Le résultat de ces activités et de ces privilèges fut que Tanger reçut son propre régime international quand le reste du pays devint protectorat français en 1912. Déjà dans le projet d’accord franco-espagnol de 1902, les deux puissances étaient disposées à voir la ville devint finalement neutre et l’accord anglo-français de 1904 stipulait que Tanger devait avoir un statut spécial. Cela a été confirmé lors de la Conférence d’Algésiras (1906), une réunion qui a résulté en partie des appels à l’indépendance du Maroc par l’empereur Allemand Guillaume II lors d’une visite à Tanger l’année précédente (ces événements faisaient partie de ce qu’on a appelé les crises marocaines ).

Avec l’établissement du protectorat français, une commission composée de membres Français, Espagnols et Britanniques fut nommée pour superviser l’administration de Tanger et, en 1914, elle avait difficilement accepté certaines recommandations. Le déclenchement de la Première Guerre mondiale nécessita de nouvelles discussions et un statut ne fut accepté qu’en 1923. Cinq ans plus tard, d’autres modifications furent introduites, la Grande-Bretagne, la France, l’Espagne, les Pays-Bas, la Belgique, la Suède, le Portugal et l’Italie les pouvoirs d’administration.

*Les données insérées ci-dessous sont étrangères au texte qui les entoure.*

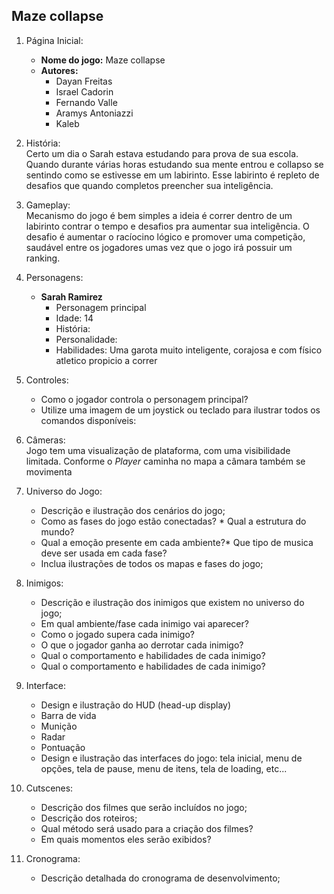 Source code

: ##  Maze collapse
1. Página Inicial:
    * **Nome do jogo:** Maze collapse 
    * **Autores:** 
        * Dayan Freitas
        * Israel Cadorin
        * Fernando Valle
        * Aramys Antoniazzi         
        * Kaleb 
    
2. História:  
Certo um dia o Sarah estava estudando para prova de sua escola. Quando durante várias horas estudando sua mente entrou e collapso se sentindo como se estivesse em um labirinto. Esse labirinto é repleto de desafios que quando completos preencher sua inteligência. 

3. Gameplay:  
    Mecanismo do jogo é bem simples a ideia é correr dentro de um labirinto contrar o tempo e desafios pra aumentar sua inteligência. O desafio é aumentar o racíocino lógico e promover uma competição, saudável entre os jogadores umas vez que o jogo irá possuir um ranking.

4. Personagens:  
    * **Sarah Ramirez**  
        * Personagem principal
        * Idade: 14
        * História: 
        * Personalidade:
        * Habilidades: Uma garota muito inteligente, corajosa e com físico atletico propicio a correr
        
5. Controles: 
    * Como o jogador controla o personagem principal? 
    * Utilize uma imagem de um joystick ou teclado para ilustrar todos 
    os comandos disponíveis:

6. Câmeras:  
    Jogo tem uma visualização de plataforma, com uma visibilidade limitada. Conforme o *Player* caminha no mapa a câmara também se movimenta

7. Universo do Jogo: 
    * Descrição e ilustração dos cenários do jogo; 
    * Como as fases do jogo estão conectadas? * Qual a estrutura do mundo? 
    * Qual a emoção presente em cada ambiente?* Que tipo de musica deve ser usada em cada fase?
    * Inclua ilustrações de todos os mapas e fases do jogo; 

8. Inimigos: 
    * Descrição e ilustração dos inimigos que existem no universo do 
    jogo; 
    * Em qual ambiente/fase cada inimigo vai aparecer? 
    * Como o jogado supera cada inimigo? 
    * O que o jogador ganha ao derrotar cada inimigo? 
    * Qual o comportamento e habilidades de cada inimigo? 
    * Qual o comportamento e habilidades de cada inimigo? 

9. Interface: 
    * Design e ilustração do HUD (head-up display)
    * Barra de vida 
    * Munição 
    * Radar 
    * Pontuação
    * Design e ilustração das interfaces do jogo: tela inicial, menu de 
    opções, tela de pause, menu de itens, tela de loading, etc... 

10. Cutscenes: 
    * Descrição dos filmes que serão incluídos no jogo;
    * Descrição dos roteiros; 
    * Qual método será usado para a criação dos filmes? 
    * Em quais momentos eles serão exibidos? 

11. Cronograma: 
    * Descrição detalhada do cronograma de desenvolvimento;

Ce statut resta en vigueur jusqu’en juin 1940, lorsque l’Espagne profita de la chute de la France pendant la Seconde Guerre mondiale (1939-45) pour occuper la zone au nom du khalifa de Tétouan et imposer un régime espagnol à la ville. Après la guerre, les alliés victorieux insistent sur le retrait de l’Espagne et, en octobre 1945, l’administration internationale est rétablie, avec la participation des États-Unis; L’Italie, pays de l’Axe pendant la guerre, a été réadmise plus tard. Avec quelques modifications mineures, le statut est alors resté en vigueur jusqu’à l’indépendance du Maroc en 1956.